Pubblicata da: Avv. Antonio Adamo


Tar Veneto
sentenza 1054/00 del 16/05/2000

R E P U B B L I C A I T A L I A N A

IN NOME DEL POPOLO ITALIANO

Il Tribunale Amministrativo Regionale per il Veneto, seconda sezione, costituito da:

Luigi Trivellato Presidente

Angelo De Zotti Consigliere, relatore

Elvio Antonelli Consigliere

ha pronunciato la seguente:

SENTENZA

sui ricorsi n. 1526/99 e n. 1886/99, proposti da Ericani GiuXXX , rappresentata e difesa dagli avv.ti Emilio Rosini e Paolo Mantovan ed elettivamente domiciliata presso lo studio del secondo in Venezia, San Marco 4255, come da mandato a margine del ricorso;

contro

il Comune di Bassano del Grappa , in persona del Sindaco pro-tempore, rappresentato e difeso dagli avv.ti Vittorio Domenichelli e Franco Zambelli, ed elettivamente domiciliato presso lo studio del secondo in Venezia Mestre via Cavallotti n. 22, come da mandato a margine del controricorso;

e nei confronti

di Guderzo Mario , controinteressato, non costituito in giudizio;

per l'annullamento

quanto al ricorso n. 1526/99:

delle operazioni del concorso pubblico al posto di direttore del Museo-Biblioteca-Archivio di Bassano del Grappa, prima qualifica dirigenziale, bandito dal Comune di Bassano del Grappa il 22 ottobre 1998 e in particolare del provvedimento di nomina della commissione giudicatrice, di quello di esclusione della ricorrente dalla seconda prova scritta comunicatole con telegramma del 20 maggio 1999, e di tutti gli atti successivi.

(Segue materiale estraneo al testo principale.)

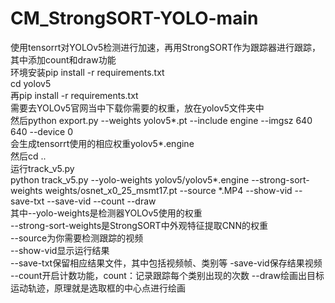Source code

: # CM_StrongSORT-YOLO-main
 使用tensorrt对YOLOv5检测进行加速，再用StrongSORT作为跟踪器进行跟踪，其中添加count和draw功能  
 环境安装pip install -r requirements.txt  
 cd yolov5  
 再pip install -r requirements.txt  
 需要去YOLOv5官网当中下载你需要的权重，放在yolov5文件夹中  
 然后python export.py --weights yolov5*.pt --include engine --imgsz 640 640 --device 0  
 会生成tensorrt使用的相应权重yolov5*.engine  
 然后cd ..  
 运行track_v5.py  
 python track_v5.py --yolo-weights yolov5/yolov5*.engine --strong-sort-weights weights/osnet_x0_25_msmt17.pt --source *.MP4 --show-vid --save-txt --save-vid --count --draw  
 其中--yolo-weights是检测器YOLOv5使用的权重  
 --strong-sort-weights是StrongSORT中外观特征提取CNN的权重  
 --source为你需要检测跟踪的视频  
 --show-vid显示运行结果  
 --save-txt保留相应结果文件，其中包括视频帧、类别等
 -save-vid保存结果视频  
 --count开启计数功能，count：记录跟踪每个类别出现的次数
 --draw绘画出目标运动轨迹，原理就是选取框的中心点进行绘画

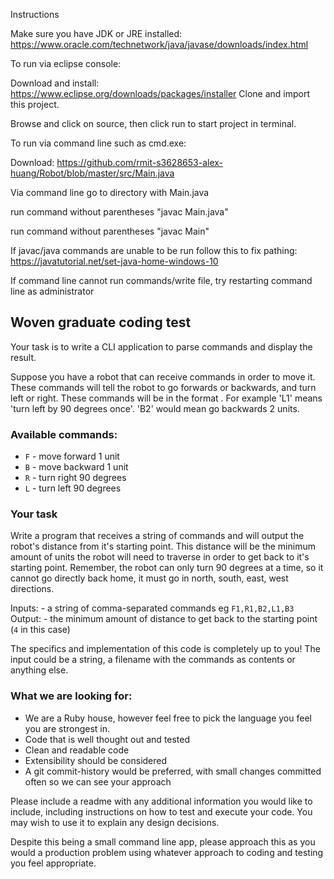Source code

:Instructions

Make sure you have JDK or JRE installed: https://www.oracle.com/technetwork/java/javase/downloads/index.html

To run via eclipse console:

Download and install: https://www.eclipse.org/downloads/packages/installer
Clone and import this project.

Browse and click on source, then click run to start project in terminal.


To run via command line such as cmd.exe:

Download: https://github.com/rmit-s3628653-alex-huang/Robot/blob/master/src/Main.java

Via command line go to directory with Main.java

run command without parentheses "javac Main.java"

run command without parentheses "javac Main"

If javac/java commands are unable to be run follow this to fix pathing: https://javatutorial.net/set-java-home-windows-10

If command line cannot run commands/write file, try restarting command line as administrator

## Woven graduate coding test

Your task is to write a CLI application to parse commands and display the result.

Suppose you have a robot that can receive commands in order to move it.  These commands will tell the robot to go forwards or backwards, and turn left or right.  These commands will be  in the format <command><number>.  For example 'L1' means 'turn left by 90 degrees once'.  'B2' would mean go backwards 2 units.

### Available commands:
* `F` - move forward 1 unit
* `B` - move backward 1 unit
* `R` - turn right 90 degrees
* `L` - turn left 90 degrees

### Your task
Write a program that receives a string of commands and will output the robot's distance from it's starting point.  This distance will be the minimum amount of units the robot will need to traverse in order to get back to it's starting point.  Remember, the robot can only turn 90 degrees at a time, so it cannot go directly back home, it must go in north, south, east, west directions.

Inputs: - a string of comma-separated commands eg `F1,R1,B2,L1,B3`
Output: - the minimum amount of distance to get back to the starting point (`4` in this case)

The specifics and implementation of this code is completely up to you!  The input could be a string, a filename with the commands as contents or anything else.

### What we are looking for:
* We are a Ruby house, however feel free to pick the language you feel you are strongest in.
* Code that is well thought out and tested
* Clean and readable code
* Extensibility should be considered
* A git commit-history would be preferred, with small changes committed often so we can see your approach

Please include a readme with any additional information you would like to include, including instructions on how to test and execute your code.  You may wish to use it to explain any design decisions.

Despite this being a small command line app, please approach this as you would a production problem using whatever approach to coding and testing you feel appropriate.
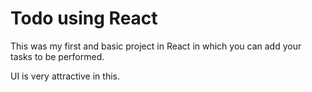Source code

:  # Todo using React 

This was my first and basic project in React in which you can add your tasks to be performed.   

UI is very attractive in this.





     



















































































 


   
  





 




 





 



 




 














 



















































































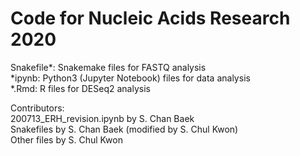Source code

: # Code for Nucleic Acids Research 2020

Snakefile*: Snakemake files for FASTQ analysis  
*ipynb: Python3 (Jupyter Notebook) files for data analysis  
*.Rmd: R files for DESeq2 analysis  
  
Contributors:  
200713_ERH_revision.ipynb by S. Chan Baek  
Snakefiles by S. Chan Baek (modified by S. Chul Kwon)  
Other files by S. Chul Kwon  
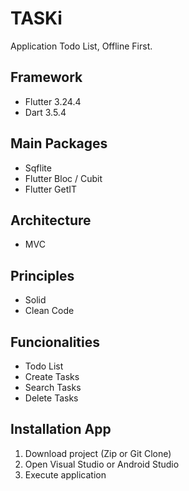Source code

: # TASKi

Application Todo List, Offline First.

## Framework
 - Flutter 3.24.4
 - Dart 3.5.4

## Main Packages
- Sqflite
- Flutter Bloc / Cubit
- Flutter GetIT

## Architecture
- MVC

## Principles
- Solid
- Clean Code

## Funcionalities
- Todo List
- Create Tasks
- Search Tasks
- Delete Tasks

## Installation App

1. Download project (Zip or Git Clone)
2. Open Visual Studio or Android Studio
3. Execute application

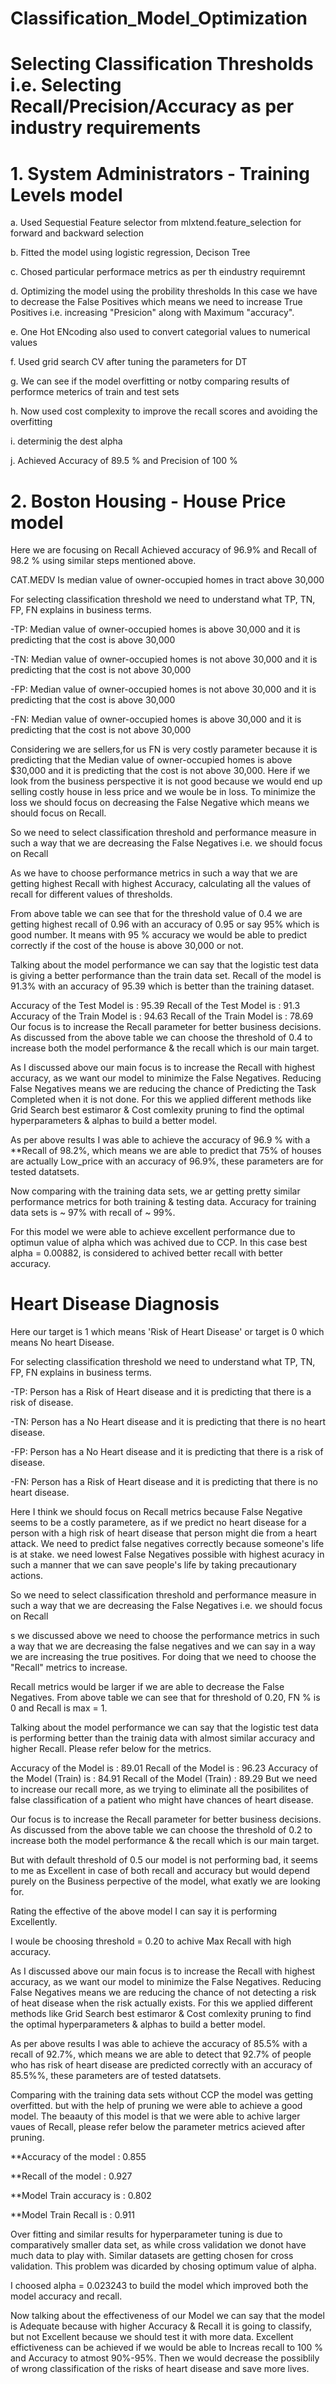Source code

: # Classification_Model_Optimization

# Selecting Classification Thresholds i.e. Selecting Recall/Precision/Accuracy as per industry requirements 

# 1. System Administrators - Training Levels model

a. Used Sequestial Feature selector from mlxtend.feature_selection for forward and backward selection 

b. Fitted the model using logistic regression, Decison Tree 

c. Chosed particular performace metrics as per th eindustry requiremnt 

d. Optimizing the model using the probility thresholds 
In this case we have to decrease the False Positives which means we need to increase True Positives i.e. increasing "Presicion"  along with Maximum "accuracy".

e. One Hot ENcoding also used to convert categorial values to numerical values

f. Used grid search CV after tuning the parameters for DT

g. We can see if the model overfitting or notby comparing  results of performce meterics of train and test sets

h. Now used cost complexity to improve the recall scores and avoiding the overfitting

i. determinig the dest alpha

j. Achieved Accuracy of 89.5 % and Precision of 100 % 

# 2. Boston Housing - House Price model 

Here we are focusing on Recall 
Achieved accuracy of 96.9% and Recall of 98.2 % using similar steps mentioned above.

CAT.MEDV Is median value of owner-occupied homes in tract above 30,000

For selecting classification threshold we need to understand what TP, TN, FP, FN explains in business terms.

-TP: Median value of owner-occupied homes is above 30,000 and it is predicting that the cost is above 30,000

-TN: Median value of owner-occupied homes is not above 30,000 and it is predicting that the cost is not above 30,000

-FP: Median value of owner-occupied homes is not above 30,000 and it is predicting that the cost is above 30,000

-FN: Median value of owner-occupied homes is above 30,000 and it is predicting that the cost is not above 30,000

Considering we are sellers,for us FN is very costly parameter because it is predicting that the Median value of owner-occupied homes is above $30,000 and it is predicting that the cost is not above 30,000. Here if we look from the business perspective it is not good because we would end up selling costly house in less price and we woule be in loss. To minimize the loss we should focus on decreasing the False Negative which means we should focus on Recall.

So we need to select classification threshold and performance measure in such a way that we are decreasing the False Negatives i.e. we should focus on Recall

As we have to choose performance metrics in such a way that we are getting highest Recall with highest Accuracy, calculating all the values of recall for different values of thresholds.

From above table we can see that for the threshold value of 0.4 we are getting highest recall of 0.96 with an accuracy of 0.95 or say 95% which is good number. It means with 95 % accuracy we would be able to predict correctly if the cost of the house is above 30,000 or not.

Talking about the model performance we can say that the logistic test data is giving a better performance than the train data set. Recall of the model is 91.3% with an accuracy of 95.39 which is better than the training dataset.

Accuracy of the Test Model is : 95.39
Recall of the Test Model is : 91.3
Accuracy of the Train Model is : 94.63
Recall of the Train Model is : 78.69
Our focus is to increase the Recall parameter for better business decisions. As discussed from the above table we can choose the threshold of 0.4 to increase both the model performance & the recall which is our main target.

As I discussed above our main focus is to increase the Recall with highest accuracy, as we want our model to minimize the False Negatives. Reducing False Negatives means we are reducing the chance of Predicting the Task Completed when it is not done. For this we applied different methods like Grid Search best estimaror & Cost comlexity pruning to find the optimal hyperparameters & alphas to build a better model.

As per above results I was able to achieve the accuracy of 96.9 % with a **Recall of 98.2%, which means we are able to predict that 75% of houses are actually Low_price with an accuracy of 96.9%, these parameters are for tested datatsets.

Now comparing with the training data sets, we ar getting pretty similar performance metrics for both training & testing data. Accuracy for training data sets is ~ 97% with recall of ~ 99%.

For this model we were able to achieve excellent performance due to optimun value of alpha which was achived due to CCP. In this case best alpha = 0.00882, is considered to achived better recall with better accuracy.


# Heart Disease Diagnosis

Here our target is 1 which means 'Risk of Heart Disease' or target is 0 which means No heart Disease.

For selecting classification threshold we need to understand what TP, TN, FP, FN explains in business terms.

-TP: Person has a Risk of Heart disease and it is predicting that there is a risk of disease.

-TN: Person has a No Heart disease and it is predicting that there is no heart disease.

-FP: Person has a No Heart disease and it is predicting that there is a risk of disease.

-FN: Person has a Risk of Heart disease and it is predicting that there is no heart disease.

Here I think we should focus on Recall metrics because False Negative seems to be a costly parametere, as if we predict no heart disease for a person with a high risk of heart disease that person might die from a heart attack. We need to predict false negatives correctly because someone's life is at stake. we need lowest False Negatives possible with highest acuracy in such a manner that we can save people's life by taking precautionary actions.

So we need to select classification threshold and performance measure in such a way that we are decreasing the False Negatives i.e. we should focus on Recall

s we discussed above we need to choose the performance metrics in such a way that we are decreasing the false negatives and we can say in a way we are increasing the true positives. For doing that we need to choose the "Recall" metrics to increase.

Recall metrics would be larger if we are able to decrease the False Negatives. From above table we can see that for threshold of 0.20, FN % is 0 and Recall is max = 1.

Talking about the model performance we can say that the logistic test data is performing better than the trainig data with almost similar accuracy and higher Recall. Please refer below for the metrics.

Accuracy of the Model is : 89.01
Recall of the Model is : 96.23
Accuracy of the Model (Train) is : 84.91
Recall of the Model (Train) : 89.29
But we need to increase our recall more, as we trying to eliminate all the posibilites of false classification of a patient who might have chances of heart disease.

Our focus is to increase the Recall parameter for better business decisions. As discussed from the above table we can choose the threshold of 0.2 to increase both the model performance & the recall which is our main target.

But with default threshold of 0.5 our model is not performing bad, it seems to me as Excellent in case of both recall and accuracy but would depend purely on the Business perpective of the model, what exatly we are looking for.

Rating the effective of the above model I can say it is performing Excellently.

I woule be choosing threshold = 0.20 to achive Max Recall with high accuracy.

As I discussed above our main focus is to increase the Recall with highest accuracy, as we want our model to minimize the False Negatives. Reducing False Negatives means we are reducing the chance of not detecting a risk of heat disease when the risk actually exists. For this we applied different methods like Grid Search best estimaror & Cost comlexity pruning to find the optimal hyperparameters & alphas to build a better model.

As per above results I was able to achieve the accuracy of 85.5% with a recall of 92.7%, which means we are able to detect that 92.7% of people who has risk of heart disease are predicted correctly with an accuracy of 85.5%%, these parameters are of tested datatsets.

Comparing with the training data sets without CCP the model was getting overfitted. but with the help of pruning we were able to achieve a good model. The beaauty of this model is that we were able to achive larger vaues of Recall, please refer below the parameter metrics acieved after pruning.

**Accuracy of the model : 0.855

**Recall of the model : 0.927

**Model Train accuracy is : 0.802

**Model Train Recall is : 0.911

Over fitting and similar results for hyperparameter tuning is due to comparatively smaller data set, as while cross validation we donot have much data to play with. Similar datasets are getting chosen for cross validation. This problem was dicarded by chosing optimum value of alpha.

I choosed alpha = 0.023243 to build the model which improved both the model accuracy and recall.

Now talking about the effectiveness of our Model we can say that the model is Adequate because with higher Accuracy & Recall it is going to classify, but not Excellent because we should test it with more data. Excellent effictiveness can be achieved if we would be able to Increas recall to 100 % and Accuracy to atmost 90%-95%. Then we would decrease the possiblily of wrong classification of the risks of heart disease and save more lives.

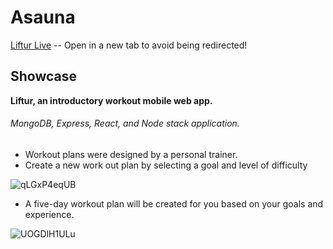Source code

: # Asauna

[Liftur Live](https://liftur.herokuapp.com/?#/) -- Open in a new tab to avoid being redirected!

## Showcase

__Liftur, an introductory workout mobile web app.__
###### MongoDB, Express, React, and Node stack application.

* Workout plans were designed by a personal trainer.
* Create a new work out plan by selecting a goal and level of difficulty

![qLGxP4eqUB](https://user-images.githubusercontent.com/49211034/61393531-0715fe80-a876-11e9-803e-db3d41265060.gif)

* A five-day workout plan will be created for you based on your goals and experience.

![UOGDlH1ULu](https://user-images.githubusercontent.com/49211034/61395869-4bf06400-a87b-11e9-9e22-b638d57c5b62.gif)

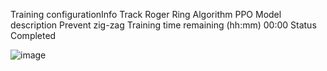 Training configurationInfo
Track
Roger Ring
Algorithm
PPO
Model description
Prevent zig-zag
Training time remaining (hh:mm)
00:00
Status
Completed

![image](https://user-images.githubusercontent.com/63448884/217705474-0021bffe-c03c-4625-aa97-42bcbe64bd18.png)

e quanto al ricorso n. 1886/99:

delle operazioni del concorso pubblico al posto di direttore del Museo-Biblioteca-Archivio di Bassano del Grappa, prima qualifica dirigenziale, bandito dal Comune di Bassano del Grappa il 22 ottobre 1998 e in particolare del provvedimento di nomina della commissione giudicatrice, di quello di esclusione della ricorrente dalla seconda prova scritta comunicatole con telegramma del 20 maggio 1999, e di tutti gli atti successivi, e altresì del regolamento del Comune di Bassano del Grappa adottato con delibera della G.M. de11'8 luglio 1997 n. 292, avente ad oggetto: "regolamento per la determinazione delle modalità dei concorsi".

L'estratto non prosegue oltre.